» AVAILABLE RECORDS
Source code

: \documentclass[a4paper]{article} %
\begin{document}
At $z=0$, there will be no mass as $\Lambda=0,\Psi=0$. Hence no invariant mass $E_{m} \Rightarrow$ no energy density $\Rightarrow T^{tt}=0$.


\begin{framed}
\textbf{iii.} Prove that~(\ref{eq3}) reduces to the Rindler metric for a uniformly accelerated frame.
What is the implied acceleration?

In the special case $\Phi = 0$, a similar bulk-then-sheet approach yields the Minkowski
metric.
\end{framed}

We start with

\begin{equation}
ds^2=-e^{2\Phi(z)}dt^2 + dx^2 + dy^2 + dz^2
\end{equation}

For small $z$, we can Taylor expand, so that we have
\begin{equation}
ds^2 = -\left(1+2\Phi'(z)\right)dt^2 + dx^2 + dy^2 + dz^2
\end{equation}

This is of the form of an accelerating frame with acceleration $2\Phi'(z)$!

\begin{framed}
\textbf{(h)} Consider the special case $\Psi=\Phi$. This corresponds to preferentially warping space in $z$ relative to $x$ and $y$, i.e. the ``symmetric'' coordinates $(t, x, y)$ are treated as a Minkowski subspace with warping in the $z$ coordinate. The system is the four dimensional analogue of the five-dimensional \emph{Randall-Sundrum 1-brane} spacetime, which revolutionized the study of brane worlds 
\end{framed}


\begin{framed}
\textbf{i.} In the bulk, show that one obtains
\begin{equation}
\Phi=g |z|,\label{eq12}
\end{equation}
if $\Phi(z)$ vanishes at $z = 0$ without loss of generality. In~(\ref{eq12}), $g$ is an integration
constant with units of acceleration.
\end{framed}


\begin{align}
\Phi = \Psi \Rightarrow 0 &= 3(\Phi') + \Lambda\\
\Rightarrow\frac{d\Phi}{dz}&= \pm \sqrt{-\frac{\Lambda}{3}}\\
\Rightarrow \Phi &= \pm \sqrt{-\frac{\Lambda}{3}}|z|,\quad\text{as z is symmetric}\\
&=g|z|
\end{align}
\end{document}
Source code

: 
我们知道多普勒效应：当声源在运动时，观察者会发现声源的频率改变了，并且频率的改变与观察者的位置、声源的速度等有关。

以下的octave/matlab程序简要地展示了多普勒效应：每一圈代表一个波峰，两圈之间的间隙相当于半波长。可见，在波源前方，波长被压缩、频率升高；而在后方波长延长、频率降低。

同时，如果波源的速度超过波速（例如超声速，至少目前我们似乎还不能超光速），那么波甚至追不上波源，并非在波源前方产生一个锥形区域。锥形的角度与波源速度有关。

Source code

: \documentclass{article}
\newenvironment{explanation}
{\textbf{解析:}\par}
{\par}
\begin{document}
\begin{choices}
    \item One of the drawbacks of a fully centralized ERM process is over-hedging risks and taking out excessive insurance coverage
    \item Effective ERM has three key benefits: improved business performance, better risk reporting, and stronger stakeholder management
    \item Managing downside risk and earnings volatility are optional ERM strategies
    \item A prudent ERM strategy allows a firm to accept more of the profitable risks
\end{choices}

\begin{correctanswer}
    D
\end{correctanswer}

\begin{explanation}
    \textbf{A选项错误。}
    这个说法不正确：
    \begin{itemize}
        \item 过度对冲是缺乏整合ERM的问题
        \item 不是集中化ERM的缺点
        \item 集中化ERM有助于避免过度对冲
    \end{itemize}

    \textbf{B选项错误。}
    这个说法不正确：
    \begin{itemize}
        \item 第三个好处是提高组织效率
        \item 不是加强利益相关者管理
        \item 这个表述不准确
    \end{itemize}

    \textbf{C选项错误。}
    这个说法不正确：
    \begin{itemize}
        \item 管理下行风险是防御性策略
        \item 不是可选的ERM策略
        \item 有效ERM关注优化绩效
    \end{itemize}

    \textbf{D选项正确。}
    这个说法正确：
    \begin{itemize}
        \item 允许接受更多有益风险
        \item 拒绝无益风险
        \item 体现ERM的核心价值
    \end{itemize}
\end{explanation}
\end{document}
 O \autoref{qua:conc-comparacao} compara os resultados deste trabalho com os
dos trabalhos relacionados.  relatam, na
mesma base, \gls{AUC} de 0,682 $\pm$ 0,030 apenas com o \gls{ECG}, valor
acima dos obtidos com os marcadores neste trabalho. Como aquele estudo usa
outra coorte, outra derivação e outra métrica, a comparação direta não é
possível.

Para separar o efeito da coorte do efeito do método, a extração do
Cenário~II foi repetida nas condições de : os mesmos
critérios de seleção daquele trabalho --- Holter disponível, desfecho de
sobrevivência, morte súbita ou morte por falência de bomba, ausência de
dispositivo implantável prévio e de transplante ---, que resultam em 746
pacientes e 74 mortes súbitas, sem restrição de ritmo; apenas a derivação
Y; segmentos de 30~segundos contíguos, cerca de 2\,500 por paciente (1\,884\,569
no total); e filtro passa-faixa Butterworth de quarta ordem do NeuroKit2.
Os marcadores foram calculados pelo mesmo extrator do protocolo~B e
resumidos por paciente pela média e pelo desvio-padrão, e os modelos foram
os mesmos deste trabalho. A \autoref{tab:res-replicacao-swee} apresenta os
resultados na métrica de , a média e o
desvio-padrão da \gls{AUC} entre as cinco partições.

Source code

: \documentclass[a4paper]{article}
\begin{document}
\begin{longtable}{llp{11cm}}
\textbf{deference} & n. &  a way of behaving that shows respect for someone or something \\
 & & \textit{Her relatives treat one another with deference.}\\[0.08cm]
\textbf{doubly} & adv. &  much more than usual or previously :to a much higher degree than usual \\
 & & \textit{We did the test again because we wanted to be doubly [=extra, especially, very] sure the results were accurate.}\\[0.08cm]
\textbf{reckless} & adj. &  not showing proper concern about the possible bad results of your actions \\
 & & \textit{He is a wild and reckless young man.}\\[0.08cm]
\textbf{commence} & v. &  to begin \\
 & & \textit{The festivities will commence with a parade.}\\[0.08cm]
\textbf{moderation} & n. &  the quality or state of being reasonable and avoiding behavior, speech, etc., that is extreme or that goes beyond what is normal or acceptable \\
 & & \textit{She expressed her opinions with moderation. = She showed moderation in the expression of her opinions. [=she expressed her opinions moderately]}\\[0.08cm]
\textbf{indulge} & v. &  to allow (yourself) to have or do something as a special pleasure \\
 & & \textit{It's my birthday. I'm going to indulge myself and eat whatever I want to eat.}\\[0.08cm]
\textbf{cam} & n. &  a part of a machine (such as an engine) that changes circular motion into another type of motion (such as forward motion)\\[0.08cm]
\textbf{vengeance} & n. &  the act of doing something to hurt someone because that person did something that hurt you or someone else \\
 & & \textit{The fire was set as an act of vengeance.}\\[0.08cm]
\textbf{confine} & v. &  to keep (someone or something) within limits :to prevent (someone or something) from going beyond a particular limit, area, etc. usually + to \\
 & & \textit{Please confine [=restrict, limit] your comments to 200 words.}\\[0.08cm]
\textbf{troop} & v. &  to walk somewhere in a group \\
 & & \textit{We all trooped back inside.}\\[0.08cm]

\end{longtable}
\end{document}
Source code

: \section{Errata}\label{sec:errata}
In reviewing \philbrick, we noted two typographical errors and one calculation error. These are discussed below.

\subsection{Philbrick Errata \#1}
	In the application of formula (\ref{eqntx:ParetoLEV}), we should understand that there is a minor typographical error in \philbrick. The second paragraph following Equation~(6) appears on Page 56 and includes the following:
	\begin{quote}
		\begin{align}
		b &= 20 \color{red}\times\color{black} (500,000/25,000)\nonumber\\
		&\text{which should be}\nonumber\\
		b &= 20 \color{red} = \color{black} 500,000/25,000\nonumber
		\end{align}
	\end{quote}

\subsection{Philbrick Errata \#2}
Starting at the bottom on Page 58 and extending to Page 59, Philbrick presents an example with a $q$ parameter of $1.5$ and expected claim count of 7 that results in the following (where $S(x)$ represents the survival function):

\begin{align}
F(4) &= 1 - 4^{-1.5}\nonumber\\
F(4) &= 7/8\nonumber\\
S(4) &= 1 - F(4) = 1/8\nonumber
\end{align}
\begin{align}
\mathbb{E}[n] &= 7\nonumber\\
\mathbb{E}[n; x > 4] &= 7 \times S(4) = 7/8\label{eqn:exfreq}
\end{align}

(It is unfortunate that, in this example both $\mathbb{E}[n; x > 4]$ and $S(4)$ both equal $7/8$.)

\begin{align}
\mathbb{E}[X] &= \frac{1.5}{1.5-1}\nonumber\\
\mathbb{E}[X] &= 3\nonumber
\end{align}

» YOUR GOAL
Up to and including the line with "uniformly accelerated frame.", repeat the entries exactly, beginning at their first line.

» EXERCISE SOLUTION
Source code

: \documentclass[a4paper]{article} %
\begin{document}
At $z=0$, there will be no mass as $\Lambda=0,\Psi=0$. Hence no invariant mass $E_{m} \Rightarrow$ no energy density $\Rightarrow T^{tt}=0$.


\begin{framed}
\textbf{iii.} Prove that~(\ref{eq3}) reduces to the Rindler metric for a uniformly accelerated frame.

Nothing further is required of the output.